Unterschrift Friedrich EngelsZoom

Friedrich Engels: Statue in the Engelsgarten in Wuppertal. In the background: The house of the factory owner Friedrich Engels, today's Engels Museum.Zoom
Friedrich Engels: Statue in the Engelsgarten in Wuppertal. In the background: The house of the factory owner Friedrich Engels, today's Engels Museum.

Basic theoretical concepts

Although Engels put most of his theoretical and practical activity at the service of Marx, he opened up areas of Marxist theory to which Marx paid little attention. Especially in the classical disciplines of philosophy such as epistemology, ontology and anthropology, and the theory of history, Engels is considered an independent thinker.

Philosophy

Starting point

Unlike Marx, Engels did not develop his philosophical views until later, when he became intensively involved with the natural sciences - especially with regard to the problem of dialectics. At this point, Engels was faced with the task of defending dialectics against Dühring's attacks and, at the same time, setting forth the principles of a new philosophy that differed both from the previous idealism and from the vulgar materialism that was dominant at the time. In all his fundamental discussions, Hegel was the formative figure to whom he oriented his reflections.

The dialectic

Engels understands dialectics not only as a historical, but above all as an ontological and epistemological principle.

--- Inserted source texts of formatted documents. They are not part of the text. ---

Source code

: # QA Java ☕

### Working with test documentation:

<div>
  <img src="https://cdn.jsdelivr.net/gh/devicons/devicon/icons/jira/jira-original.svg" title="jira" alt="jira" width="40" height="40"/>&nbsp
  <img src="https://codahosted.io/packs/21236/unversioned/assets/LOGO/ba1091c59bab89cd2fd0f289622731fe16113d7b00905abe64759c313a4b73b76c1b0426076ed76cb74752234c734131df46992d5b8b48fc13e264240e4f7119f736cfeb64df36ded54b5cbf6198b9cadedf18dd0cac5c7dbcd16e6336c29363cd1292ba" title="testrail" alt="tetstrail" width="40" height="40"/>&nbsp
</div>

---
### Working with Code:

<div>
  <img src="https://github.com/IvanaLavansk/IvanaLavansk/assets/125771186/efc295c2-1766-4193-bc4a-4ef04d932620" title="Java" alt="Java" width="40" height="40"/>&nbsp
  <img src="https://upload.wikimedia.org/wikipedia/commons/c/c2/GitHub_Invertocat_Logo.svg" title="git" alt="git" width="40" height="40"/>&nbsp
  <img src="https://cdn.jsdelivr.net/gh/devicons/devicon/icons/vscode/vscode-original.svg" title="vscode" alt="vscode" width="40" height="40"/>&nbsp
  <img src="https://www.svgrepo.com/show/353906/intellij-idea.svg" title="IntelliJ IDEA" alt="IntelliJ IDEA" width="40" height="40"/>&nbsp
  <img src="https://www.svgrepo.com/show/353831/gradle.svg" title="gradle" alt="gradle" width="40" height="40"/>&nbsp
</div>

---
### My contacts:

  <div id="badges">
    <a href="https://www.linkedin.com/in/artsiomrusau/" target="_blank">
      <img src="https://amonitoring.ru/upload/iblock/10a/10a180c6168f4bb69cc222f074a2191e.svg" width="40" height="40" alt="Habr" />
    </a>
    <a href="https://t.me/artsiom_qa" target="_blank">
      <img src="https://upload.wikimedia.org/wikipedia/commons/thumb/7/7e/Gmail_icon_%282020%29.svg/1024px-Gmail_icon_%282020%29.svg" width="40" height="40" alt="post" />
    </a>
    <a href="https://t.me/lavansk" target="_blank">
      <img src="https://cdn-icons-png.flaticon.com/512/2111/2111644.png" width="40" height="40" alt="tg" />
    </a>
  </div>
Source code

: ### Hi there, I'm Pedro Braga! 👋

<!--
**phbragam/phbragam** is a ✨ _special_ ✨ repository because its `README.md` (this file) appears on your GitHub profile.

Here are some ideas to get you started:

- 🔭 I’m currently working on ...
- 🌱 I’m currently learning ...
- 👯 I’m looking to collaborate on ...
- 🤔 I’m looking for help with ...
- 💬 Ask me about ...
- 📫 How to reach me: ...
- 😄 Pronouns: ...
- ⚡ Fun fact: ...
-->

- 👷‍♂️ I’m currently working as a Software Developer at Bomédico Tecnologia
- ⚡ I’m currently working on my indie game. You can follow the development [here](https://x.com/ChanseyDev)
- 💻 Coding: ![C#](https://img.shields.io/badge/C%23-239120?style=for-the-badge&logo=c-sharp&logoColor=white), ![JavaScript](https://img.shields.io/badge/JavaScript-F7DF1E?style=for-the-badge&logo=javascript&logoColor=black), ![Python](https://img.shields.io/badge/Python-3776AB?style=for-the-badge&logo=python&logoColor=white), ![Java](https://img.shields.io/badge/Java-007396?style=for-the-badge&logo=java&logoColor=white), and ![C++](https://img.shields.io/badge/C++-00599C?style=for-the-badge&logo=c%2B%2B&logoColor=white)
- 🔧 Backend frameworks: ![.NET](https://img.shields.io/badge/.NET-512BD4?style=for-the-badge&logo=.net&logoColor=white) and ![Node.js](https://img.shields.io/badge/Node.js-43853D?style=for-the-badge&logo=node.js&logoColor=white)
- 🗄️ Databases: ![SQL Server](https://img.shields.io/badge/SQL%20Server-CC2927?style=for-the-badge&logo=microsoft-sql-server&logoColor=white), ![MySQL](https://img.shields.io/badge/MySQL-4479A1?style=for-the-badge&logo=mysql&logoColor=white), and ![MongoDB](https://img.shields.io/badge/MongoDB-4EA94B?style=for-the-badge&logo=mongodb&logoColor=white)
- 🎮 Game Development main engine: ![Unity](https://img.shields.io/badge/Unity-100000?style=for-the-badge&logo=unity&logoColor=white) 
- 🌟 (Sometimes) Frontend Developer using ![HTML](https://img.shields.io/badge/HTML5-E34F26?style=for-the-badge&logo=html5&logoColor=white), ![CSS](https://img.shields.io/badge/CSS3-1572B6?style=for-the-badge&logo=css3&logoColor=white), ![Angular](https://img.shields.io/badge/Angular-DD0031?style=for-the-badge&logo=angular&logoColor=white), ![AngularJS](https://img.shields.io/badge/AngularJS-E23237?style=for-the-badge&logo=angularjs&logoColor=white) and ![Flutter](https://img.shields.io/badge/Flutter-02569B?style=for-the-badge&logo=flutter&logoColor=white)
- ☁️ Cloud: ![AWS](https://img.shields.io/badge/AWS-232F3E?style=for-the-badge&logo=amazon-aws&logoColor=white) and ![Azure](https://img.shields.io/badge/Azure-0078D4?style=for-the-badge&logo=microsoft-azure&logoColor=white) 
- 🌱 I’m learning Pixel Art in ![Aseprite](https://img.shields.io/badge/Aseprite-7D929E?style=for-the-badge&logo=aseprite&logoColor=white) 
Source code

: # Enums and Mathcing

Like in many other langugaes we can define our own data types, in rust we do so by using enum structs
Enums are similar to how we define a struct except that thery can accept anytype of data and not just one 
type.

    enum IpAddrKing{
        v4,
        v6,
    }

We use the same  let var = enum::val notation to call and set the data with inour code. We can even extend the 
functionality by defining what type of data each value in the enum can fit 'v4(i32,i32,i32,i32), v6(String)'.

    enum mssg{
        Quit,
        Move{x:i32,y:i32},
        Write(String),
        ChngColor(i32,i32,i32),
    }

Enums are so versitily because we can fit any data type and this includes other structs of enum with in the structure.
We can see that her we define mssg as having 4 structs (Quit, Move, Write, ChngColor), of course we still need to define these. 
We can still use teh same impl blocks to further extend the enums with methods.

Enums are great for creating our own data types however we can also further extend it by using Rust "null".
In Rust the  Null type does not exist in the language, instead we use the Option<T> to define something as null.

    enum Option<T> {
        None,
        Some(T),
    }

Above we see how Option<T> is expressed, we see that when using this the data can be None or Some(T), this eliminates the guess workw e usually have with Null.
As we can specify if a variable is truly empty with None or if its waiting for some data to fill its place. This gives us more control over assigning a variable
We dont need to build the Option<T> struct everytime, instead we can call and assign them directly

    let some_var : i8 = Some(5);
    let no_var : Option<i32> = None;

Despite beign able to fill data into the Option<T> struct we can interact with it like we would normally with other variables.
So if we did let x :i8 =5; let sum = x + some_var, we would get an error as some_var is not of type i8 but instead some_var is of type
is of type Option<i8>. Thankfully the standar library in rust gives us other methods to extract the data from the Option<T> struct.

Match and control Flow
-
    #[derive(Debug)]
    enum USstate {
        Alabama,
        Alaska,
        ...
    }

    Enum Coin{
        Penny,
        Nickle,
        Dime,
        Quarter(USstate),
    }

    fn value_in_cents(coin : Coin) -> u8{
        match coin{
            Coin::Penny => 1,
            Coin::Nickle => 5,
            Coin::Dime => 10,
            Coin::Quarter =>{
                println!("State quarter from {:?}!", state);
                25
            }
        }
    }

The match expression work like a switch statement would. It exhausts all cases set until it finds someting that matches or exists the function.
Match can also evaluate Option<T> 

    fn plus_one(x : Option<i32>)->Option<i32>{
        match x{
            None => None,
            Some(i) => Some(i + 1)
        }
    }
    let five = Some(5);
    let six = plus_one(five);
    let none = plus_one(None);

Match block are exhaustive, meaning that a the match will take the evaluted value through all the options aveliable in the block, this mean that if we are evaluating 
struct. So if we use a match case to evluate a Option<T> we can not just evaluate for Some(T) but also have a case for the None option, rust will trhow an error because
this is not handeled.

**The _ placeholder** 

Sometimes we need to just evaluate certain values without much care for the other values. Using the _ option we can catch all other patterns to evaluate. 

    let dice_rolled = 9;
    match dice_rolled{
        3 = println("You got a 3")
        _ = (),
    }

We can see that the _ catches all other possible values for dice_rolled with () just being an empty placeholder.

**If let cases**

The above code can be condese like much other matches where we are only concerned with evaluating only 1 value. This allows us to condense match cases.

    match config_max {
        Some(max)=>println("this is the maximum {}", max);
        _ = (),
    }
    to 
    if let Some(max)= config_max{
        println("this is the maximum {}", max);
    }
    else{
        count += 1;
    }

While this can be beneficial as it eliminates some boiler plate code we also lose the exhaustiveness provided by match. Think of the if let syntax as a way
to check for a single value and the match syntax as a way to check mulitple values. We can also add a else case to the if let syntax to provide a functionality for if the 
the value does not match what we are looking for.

It is the way of movement and development of all that exists and at the same time the method of thinking. Engels develops three dialectical laws:

  1. "the law of the interpenetration of opposites"
  2. "the law of turning quantity into quality and vice versa"
  3. "the law of the negation of the negation"

For Engels, matter is essentially in motion. Motion is contradictory, which already follows from the fact that a moving body "is in one and the same moment of time at one place and at the same time at another place, at one and the same place and not at it". On the basis of Engels' presupposition that everything real is material and everything material is essentially moved, it can then be said that contradictions are contained in everything real, or that opposites necessarily interpenetrate in reality.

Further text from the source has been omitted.